Todas estas razoes me determinaram abraçar o severo partido de desarmar os Regimentos Espanhóis que ainda estavam debaixo das minhas ordem.

Felizmente se conseguiu fazer este desarmamento sem que se derramasse sangue: nós não somos inimigos dos Soldados espanhóis que nós temos desarmado; e o meu coração repugnava a uma medida, que só tinha feito executar, obrigado da necessidade, para nossa própria segurança. Os Oficiais espanhóis conservarão suas armas: Eu determinei que as Bandeiras fossem entregues aos seus Batalhões.

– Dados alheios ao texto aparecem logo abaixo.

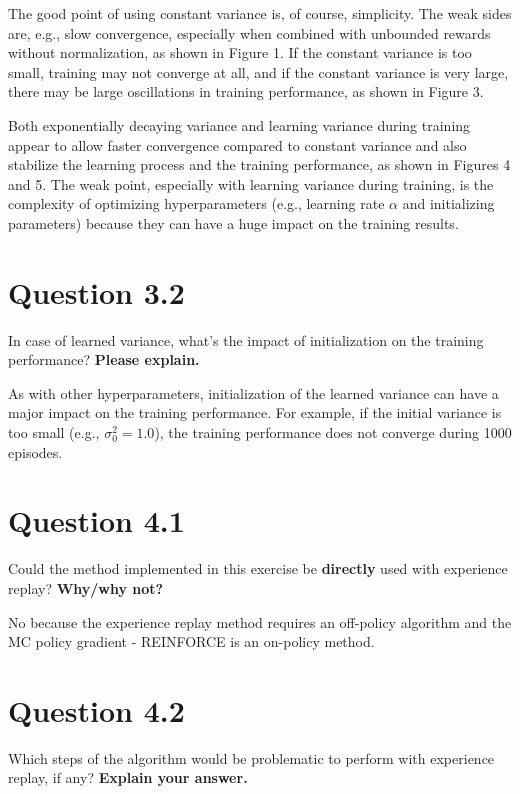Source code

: \documentclass[12pt]{article}
\begin{document}
The good point of using constant variance is, of course, simplicity. The weak sides are, e.g., slow convergence, especially when combined with unbounded rewards without normalization, as shown in Figure 1. If the constant variance is too small, training may not converge at all, and if the constant variance is very large, there may be large oscillations in training performance, as shown in Figure 3. 
\newline 

Both exponentially decaying variance and learning variance during training appear to allow faster convergence compared to constant variance and also stabilize the learning process and the training performance, as shown in Figures 4 and 5. The weak point, especially with learning variance during training, is the complexity of optimizing  hyperparameters (e.g., learning rate $\alpha$ and initializing parameters) because they can have a huge impact on the training results.


\section*{Question 3.2}

In case of learned variance, what’s the impact of initialization on the
training performance? \textbf{Please explain.}
\newline

As with other hyperparameters, initialization of the learned variance can have a major impact on the training performance. For example, if the initial variance is too small (e.g., $\sigma_0^2 = 1.0$), the training performance does not converge during 1000 episodes.


\section*{Question 4.1}

Could the method implemented in this exercise be \textbf{directly} used
with experience replay? \textbf{Why/why not?}
\newline 

No because the experience replay method requires an off-policy algorithm and the MC policy gradient - REINFORCE is an on-policy method.


\section*{Question 4.2}

Which steps of the algorithm would be problematic to perform with
experience replay, if any? \textbf{Explain your answer.}
\newline
\end{document}
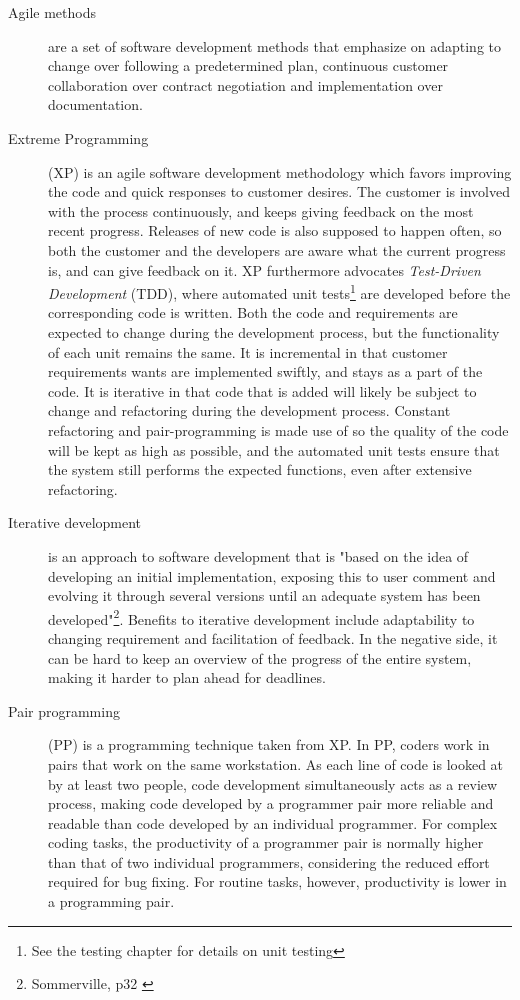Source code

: \begin{description}

\item[Agile methods] \label{def:agile} are a set of software development methods that emphasize on adapting to change over following a predetermined plan, continuous customer collaboration over contract negotiation and implementation over documentation.

\item[Extreme Programming] (XP) is an agile software development methodology which favors improving the code and quick responses to customer desires. The customer is involved with the process continuously, and keeps giving feedback on the most recent progress. Releases of new code is also supposed to happen often, so both the customer and the developers are aware what the current progress is, and can give feedback on it. XP furthermore advocates \emph{Test-Driven Development} (TDD), where automated unit tests\footnote{See the testing chapter for details on unit testing} are developed before the corresponding code is written. Both the code and requirements are expected to change during the development process, but the functionality of each unit remains the same. It is incremental in that customer requirements wants are implemented swiftly, and stays as a part of the code. It is iterative in that code that is added will likely be subject to change and refactoring during the development process. Constant refactoring and pair-programming is made use of so the quality of the code will be kept as high as possible, and the automated unit tests ensure that the system still performs the expected functions, even after extensive refactoring. 

\item[Iterative development] \label{def:incrementalDev} is an approach to software development that is "based on the idea of developing an initial implementation, exposing this to user comment and evolving it through several versions until an adequate system has been developed"\footnote{Sommerville, p32 \cite{sommerville}}. Benefits to iterative development include adaptability to changing requirement and facilitation of feedback. In the negative side, it can be hard to keep an overview of the progress of the entire system, making it harder to plan ahead for deadlines.

\item[Pair programming](PP) \label{def:pairprogram} is a programming technique taken from XP. In PP, coders work in pairs that work on the same workstation. As each line of code is looked at by at least two people, code development simultaneously acts as a review process, making code developed by a programmer pair more reliable and readable than code developed by an individual programmer. For complex coding tasks, the productivity of a programmer pair is normally higher than that of two individual programmers, considering the reduced effort required for bug fixing. For routine tasks, however, productivity is lower in a programming pair.


\end{description}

Ser-lhes-ão pagos os soldos; fornecer-lhes-ão víveres, como até agora; sua actual posição em nada mudará minhas boas disposições a seu respeito.

Soldados, eu estou satisfeito da maneira com que vos tendes conduzido: eu tenho visto com prazer o vosso sossego, e a vossa tranquilidade: se os Ingleses querem agora atacar-nos, nós estamos sós para recebê-los.

VIVA O IMPERADOR Napoleão!

Dado no Palácio do Quartel-General de Lisboa, 11 de Junho de 1808

 

Assinado: O DUQUE DE ABRANTES [Junot]

 


 

[1]       In Foy, Histoire de la guerre de la péninsule sous Napoléon – Tome IV, Paris, Baudouin Frères Editeurs, 1827, pp. 367-370 [tradução do original francês].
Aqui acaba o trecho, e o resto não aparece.